» RECORDS SHOWN:

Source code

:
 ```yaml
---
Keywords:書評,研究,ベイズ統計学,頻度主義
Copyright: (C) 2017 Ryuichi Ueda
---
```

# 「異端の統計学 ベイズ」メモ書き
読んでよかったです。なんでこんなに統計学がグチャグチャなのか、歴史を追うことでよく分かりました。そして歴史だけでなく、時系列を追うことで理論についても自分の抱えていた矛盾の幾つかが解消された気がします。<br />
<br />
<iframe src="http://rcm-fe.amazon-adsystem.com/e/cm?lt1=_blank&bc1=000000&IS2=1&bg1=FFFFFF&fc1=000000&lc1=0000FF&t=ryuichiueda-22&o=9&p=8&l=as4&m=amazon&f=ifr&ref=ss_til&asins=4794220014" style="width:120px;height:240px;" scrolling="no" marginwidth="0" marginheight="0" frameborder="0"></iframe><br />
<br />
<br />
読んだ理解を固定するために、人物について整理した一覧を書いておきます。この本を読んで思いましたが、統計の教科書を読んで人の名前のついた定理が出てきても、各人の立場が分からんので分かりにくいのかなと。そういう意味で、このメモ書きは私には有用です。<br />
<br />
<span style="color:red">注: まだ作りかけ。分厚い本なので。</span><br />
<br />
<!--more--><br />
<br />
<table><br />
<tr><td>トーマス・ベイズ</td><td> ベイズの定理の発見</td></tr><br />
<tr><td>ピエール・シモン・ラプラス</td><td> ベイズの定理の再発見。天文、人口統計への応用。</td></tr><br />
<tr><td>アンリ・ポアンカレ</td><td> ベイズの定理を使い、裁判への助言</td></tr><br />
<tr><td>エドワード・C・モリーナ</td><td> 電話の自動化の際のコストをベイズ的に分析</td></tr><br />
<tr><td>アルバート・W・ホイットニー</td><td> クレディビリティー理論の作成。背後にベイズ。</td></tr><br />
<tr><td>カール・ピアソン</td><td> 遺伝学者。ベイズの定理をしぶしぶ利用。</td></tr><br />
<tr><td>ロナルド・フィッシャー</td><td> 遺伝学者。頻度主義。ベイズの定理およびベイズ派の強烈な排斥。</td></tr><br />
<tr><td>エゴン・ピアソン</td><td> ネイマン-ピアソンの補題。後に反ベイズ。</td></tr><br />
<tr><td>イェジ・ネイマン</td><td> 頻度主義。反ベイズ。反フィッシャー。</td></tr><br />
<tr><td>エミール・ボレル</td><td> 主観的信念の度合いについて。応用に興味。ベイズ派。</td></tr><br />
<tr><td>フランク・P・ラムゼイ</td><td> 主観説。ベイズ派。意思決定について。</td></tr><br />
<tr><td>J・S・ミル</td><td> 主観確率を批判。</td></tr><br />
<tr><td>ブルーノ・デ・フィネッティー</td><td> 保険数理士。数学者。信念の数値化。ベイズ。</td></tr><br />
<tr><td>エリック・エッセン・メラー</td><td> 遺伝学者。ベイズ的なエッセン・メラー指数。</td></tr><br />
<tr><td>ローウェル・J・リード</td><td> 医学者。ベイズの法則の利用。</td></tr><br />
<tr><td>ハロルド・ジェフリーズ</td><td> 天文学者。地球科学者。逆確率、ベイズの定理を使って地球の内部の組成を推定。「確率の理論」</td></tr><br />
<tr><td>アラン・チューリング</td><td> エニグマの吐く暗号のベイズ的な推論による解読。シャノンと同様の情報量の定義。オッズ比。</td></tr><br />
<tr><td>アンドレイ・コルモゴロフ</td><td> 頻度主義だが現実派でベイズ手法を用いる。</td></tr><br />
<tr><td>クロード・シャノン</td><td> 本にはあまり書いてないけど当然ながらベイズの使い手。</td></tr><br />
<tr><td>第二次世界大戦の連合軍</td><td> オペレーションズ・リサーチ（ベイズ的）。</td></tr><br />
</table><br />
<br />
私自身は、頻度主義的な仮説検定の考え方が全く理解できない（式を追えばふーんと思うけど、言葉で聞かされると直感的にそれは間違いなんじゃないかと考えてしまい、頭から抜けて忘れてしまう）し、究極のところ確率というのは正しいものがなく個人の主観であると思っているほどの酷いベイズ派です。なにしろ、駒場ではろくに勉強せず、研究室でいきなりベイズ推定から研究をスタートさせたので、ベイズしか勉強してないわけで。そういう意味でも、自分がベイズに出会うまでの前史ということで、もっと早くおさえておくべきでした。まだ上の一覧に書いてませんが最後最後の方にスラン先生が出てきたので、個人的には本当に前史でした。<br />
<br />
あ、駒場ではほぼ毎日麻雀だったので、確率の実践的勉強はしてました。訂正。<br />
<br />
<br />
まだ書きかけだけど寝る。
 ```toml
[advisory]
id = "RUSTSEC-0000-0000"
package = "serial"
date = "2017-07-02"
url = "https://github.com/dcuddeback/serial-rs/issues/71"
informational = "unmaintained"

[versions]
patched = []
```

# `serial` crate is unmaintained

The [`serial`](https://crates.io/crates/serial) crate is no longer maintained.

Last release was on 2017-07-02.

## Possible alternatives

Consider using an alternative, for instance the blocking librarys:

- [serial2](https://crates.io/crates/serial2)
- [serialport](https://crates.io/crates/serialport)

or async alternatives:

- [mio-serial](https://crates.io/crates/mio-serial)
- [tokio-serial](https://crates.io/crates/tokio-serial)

» EXERCISE: The word to look for is "crates"; copy out every line of the entries that holds it.

» TASK RESULT:
The [`serial`](https://crates.io/crates/serial) crate is no longer maintained.
- [serial2](https://crates.io/crates/serial2)
- [serialport](https://crates.io/crates/serialport)
- [mio-serial](https://crates.io/crates/mio-serial)
- [tokio-serial](https://crates.io/crates/tokio-serial)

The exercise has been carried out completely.